8. Penstemon Mountain Treats Red
We’d seen Mountain Treats this year at CAST. But seeing them in situ at the trial gardens placed them in context and made a great case for making them a garden staple. The big blooms made them a magnet for garden browsers, and the medium habit kept them from overwhelming neighbors.
Garden Solutions’ super succulents
Among the vendors, Garden Solutions was premiering its new fall succulents rack program. The rack, available to order now for delivery through early October, features 209 retail-ready succulent pots with a variety of new fall-hued mixes.
The new mixes, exclusive to this program, were drawing a great deal of attention with their yellow, orange and gray tones with a variety of contrasting succulent shapes and textures. Garden Solutions told us that unlike many succulent mixes, the plants grow at the same rate, meaning they will thrive together, rather than having one eventually crowd out the rest of the pot.
The Garden Solutions program is only sold in racks to protect the small succulents in shipping.

Donahue’s clematis climax
Another vendor caught our eye with new varieties of these beautiful climbers. Donahue’s, a Minnesota grower-retailer and clematis specialist, premiered three new varieties of the flowing vines. Baroness Fookes is what the grower calls an “extremely free-flowering clematis.” It has almost bicolor purple on purple blooms featuring delicately ruffled edges. Elpis offers deep red round-shaped flowers with contrasting yellow anthers. Finally, the profusely flowering Ithemba features star-like flowers with a pink bar in the center of each ruffled white petal. Red filaments and anthers add additional interest and contrast. All are available to order now. For more information, visit donahuesclematis.com.
Almost like Colombia
To attempt to give Perennials Day visitors a feel for Colombia (as if the 90% humidity and high temps weren’t already doing that), Darwin repurposed portions of the Ball West Chicago headquarters to simulate the Darwin Colombia tissue culture lab and unrooted cutting growing operations.

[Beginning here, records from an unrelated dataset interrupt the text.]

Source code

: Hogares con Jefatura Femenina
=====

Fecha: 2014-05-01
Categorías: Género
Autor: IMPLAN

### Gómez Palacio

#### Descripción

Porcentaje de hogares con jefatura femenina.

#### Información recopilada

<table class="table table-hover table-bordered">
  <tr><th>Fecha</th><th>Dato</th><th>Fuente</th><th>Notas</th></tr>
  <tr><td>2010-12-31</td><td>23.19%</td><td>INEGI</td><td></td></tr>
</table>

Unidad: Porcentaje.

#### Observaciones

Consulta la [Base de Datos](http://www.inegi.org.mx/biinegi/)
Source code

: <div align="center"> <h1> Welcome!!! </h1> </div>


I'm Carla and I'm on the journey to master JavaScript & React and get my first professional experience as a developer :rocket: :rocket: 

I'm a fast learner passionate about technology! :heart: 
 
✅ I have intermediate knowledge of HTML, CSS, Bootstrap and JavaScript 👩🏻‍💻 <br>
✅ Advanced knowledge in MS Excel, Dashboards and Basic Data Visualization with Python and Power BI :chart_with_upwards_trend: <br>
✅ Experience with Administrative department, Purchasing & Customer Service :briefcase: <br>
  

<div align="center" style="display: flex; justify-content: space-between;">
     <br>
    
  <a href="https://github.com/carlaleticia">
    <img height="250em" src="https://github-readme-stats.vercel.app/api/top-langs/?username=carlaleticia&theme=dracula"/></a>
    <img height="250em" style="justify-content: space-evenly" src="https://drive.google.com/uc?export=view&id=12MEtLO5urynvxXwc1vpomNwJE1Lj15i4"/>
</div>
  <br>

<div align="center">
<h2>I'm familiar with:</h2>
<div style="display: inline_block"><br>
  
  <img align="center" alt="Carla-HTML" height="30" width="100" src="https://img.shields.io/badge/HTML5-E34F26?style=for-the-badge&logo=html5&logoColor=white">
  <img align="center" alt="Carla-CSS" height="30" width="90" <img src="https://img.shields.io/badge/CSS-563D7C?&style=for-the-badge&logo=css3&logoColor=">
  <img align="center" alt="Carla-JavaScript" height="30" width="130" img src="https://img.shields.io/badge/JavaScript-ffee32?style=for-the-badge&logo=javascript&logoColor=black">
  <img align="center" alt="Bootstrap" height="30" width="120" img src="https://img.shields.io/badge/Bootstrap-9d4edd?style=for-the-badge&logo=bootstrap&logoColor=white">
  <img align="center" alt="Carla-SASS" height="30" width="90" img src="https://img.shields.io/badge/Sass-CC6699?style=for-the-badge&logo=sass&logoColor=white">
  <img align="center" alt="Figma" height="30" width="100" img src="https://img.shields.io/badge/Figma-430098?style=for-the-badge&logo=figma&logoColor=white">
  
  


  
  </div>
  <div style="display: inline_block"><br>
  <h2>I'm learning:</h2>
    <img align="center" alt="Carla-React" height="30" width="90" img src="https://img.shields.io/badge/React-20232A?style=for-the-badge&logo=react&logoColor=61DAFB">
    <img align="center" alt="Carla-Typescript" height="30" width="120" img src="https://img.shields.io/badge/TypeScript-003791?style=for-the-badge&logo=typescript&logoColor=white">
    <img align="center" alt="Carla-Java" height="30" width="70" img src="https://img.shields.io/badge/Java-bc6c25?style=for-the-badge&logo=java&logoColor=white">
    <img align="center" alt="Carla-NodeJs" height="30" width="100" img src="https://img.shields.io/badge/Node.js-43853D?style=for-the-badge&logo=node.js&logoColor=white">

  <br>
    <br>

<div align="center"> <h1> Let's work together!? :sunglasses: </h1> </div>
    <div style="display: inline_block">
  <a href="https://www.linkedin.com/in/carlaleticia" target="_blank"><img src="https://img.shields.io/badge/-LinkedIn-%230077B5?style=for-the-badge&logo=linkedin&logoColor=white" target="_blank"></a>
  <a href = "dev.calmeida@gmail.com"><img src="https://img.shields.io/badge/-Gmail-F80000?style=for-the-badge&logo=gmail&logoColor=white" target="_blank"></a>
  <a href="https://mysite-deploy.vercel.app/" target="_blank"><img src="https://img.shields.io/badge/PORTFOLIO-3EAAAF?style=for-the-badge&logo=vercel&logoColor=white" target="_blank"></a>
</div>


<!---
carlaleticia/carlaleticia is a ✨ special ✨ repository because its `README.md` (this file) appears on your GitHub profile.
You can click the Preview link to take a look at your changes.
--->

Tour attendees stopped at three stations. Each station featured a video from Darwin Colombia featuring Carlos Martinez, director of research, development and propagation, who talked through the process from tissue culture to shipping. After the video, tour-goers were quizzed and given an opportunity to get hands-on with tissue culture samples and cuttings. Along the way, participants were reminded of Darwin Colombia’s commitment to a clean facility and a cold chain to protect the plants.
It wasn’t quite Colombia, but it was as close as we could get in the suburbs of the Windy City.
Seed tech
Ball also took Perennials Day as an opportunity to show off some new technology in the Ball Seed division as the headquarters are renovated and updated to be more functional. One of the biggest changes observed was construction of a new, massive seed vault to consolidate all the seeds scattered in smaller vaults tucked here and there around the Ball headquarters.

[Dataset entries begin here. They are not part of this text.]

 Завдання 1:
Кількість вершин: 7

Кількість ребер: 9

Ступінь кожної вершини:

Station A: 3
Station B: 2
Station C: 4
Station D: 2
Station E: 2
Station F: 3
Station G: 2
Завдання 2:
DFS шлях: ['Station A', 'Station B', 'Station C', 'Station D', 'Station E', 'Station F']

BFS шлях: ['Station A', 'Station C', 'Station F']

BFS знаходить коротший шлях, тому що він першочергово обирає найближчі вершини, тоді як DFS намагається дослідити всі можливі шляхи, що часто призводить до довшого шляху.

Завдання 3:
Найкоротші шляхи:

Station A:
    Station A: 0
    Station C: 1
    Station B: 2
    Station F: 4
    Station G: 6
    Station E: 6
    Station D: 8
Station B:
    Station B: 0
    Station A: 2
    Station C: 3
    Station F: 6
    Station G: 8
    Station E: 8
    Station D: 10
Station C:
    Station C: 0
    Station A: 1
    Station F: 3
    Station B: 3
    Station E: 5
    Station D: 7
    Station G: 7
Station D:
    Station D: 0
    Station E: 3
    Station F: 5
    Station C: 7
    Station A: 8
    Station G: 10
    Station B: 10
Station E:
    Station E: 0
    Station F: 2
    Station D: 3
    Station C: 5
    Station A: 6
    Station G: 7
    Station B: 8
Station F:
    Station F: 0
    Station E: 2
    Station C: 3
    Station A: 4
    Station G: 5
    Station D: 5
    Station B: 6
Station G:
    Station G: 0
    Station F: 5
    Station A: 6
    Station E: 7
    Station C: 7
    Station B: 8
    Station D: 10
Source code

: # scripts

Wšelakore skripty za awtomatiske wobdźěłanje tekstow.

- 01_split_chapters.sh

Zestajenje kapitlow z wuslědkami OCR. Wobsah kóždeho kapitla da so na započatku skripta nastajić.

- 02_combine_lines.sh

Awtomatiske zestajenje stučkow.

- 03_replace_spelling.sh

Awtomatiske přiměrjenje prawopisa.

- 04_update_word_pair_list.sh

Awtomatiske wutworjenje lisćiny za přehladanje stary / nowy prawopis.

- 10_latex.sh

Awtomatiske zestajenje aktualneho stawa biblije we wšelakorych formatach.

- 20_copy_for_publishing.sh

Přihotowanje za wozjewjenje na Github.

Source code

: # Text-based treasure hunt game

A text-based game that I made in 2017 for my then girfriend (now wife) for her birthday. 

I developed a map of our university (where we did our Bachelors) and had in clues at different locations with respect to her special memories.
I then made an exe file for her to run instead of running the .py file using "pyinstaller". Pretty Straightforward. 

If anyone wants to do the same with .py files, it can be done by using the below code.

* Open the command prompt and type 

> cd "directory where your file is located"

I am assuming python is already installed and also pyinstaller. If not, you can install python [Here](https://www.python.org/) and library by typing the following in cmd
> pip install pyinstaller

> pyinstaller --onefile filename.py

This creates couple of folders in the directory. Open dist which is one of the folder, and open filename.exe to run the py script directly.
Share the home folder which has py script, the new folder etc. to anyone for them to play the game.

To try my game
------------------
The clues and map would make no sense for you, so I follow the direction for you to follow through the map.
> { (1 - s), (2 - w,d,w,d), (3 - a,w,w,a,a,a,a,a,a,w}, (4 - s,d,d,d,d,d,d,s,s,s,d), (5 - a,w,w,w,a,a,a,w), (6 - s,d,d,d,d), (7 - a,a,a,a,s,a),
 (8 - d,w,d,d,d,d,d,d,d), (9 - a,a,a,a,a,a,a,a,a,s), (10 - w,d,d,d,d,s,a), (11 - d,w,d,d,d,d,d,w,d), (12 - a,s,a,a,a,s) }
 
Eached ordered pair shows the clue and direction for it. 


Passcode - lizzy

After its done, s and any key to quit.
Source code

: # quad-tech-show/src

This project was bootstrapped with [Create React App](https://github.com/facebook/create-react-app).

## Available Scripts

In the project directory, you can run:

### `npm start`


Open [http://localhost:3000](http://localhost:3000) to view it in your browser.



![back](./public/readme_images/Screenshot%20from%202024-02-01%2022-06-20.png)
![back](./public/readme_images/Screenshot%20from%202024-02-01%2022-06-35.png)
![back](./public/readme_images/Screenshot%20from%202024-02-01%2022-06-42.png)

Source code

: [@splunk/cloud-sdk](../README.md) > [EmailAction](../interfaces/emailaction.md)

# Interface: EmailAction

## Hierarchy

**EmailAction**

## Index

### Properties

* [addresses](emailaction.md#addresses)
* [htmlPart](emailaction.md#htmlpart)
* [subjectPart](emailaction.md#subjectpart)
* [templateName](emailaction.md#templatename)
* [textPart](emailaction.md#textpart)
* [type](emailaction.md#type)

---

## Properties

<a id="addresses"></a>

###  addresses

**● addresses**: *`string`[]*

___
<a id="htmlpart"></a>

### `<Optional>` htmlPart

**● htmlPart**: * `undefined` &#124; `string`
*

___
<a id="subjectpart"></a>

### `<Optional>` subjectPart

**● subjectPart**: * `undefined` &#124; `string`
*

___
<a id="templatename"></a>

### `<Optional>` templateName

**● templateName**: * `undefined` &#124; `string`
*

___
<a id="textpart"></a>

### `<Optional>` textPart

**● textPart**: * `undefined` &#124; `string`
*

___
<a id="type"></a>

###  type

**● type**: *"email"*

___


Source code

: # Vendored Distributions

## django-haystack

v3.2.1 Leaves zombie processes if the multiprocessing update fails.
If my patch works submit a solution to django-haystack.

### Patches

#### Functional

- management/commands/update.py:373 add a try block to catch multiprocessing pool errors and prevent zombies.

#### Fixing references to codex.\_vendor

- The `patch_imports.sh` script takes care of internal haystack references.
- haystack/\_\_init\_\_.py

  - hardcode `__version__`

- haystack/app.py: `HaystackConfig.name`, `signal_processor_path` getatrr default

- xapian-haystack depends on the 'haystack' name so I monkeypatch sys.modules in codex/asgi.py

Also new was high-tech seed packaging automation Ball helped develop with the manufacturer. The seed packaging machines use high-tech imaging to ensure accurate seed counts at 1,500 seeds per second.
Adjacent to the seed packaging room, Ball showed off its three-story robotic warehouse and shipping unit. The massive, towering rectangular robot automates the company’s seed storage and shipping, cutting down on both labor and space. It features four bays (two on either side of the robot) that allow four different employees to retrieve totes that are stored among the stacks. Once totes are ordered at the interface, they are delivered at high speeds to the employee, who either loads the totes with seed packages to be warehoused or removes packages to fulfill orders for clients. The process is wildly fast and mesmerizing to watch — one of the day’s non-flower highlights to be sure.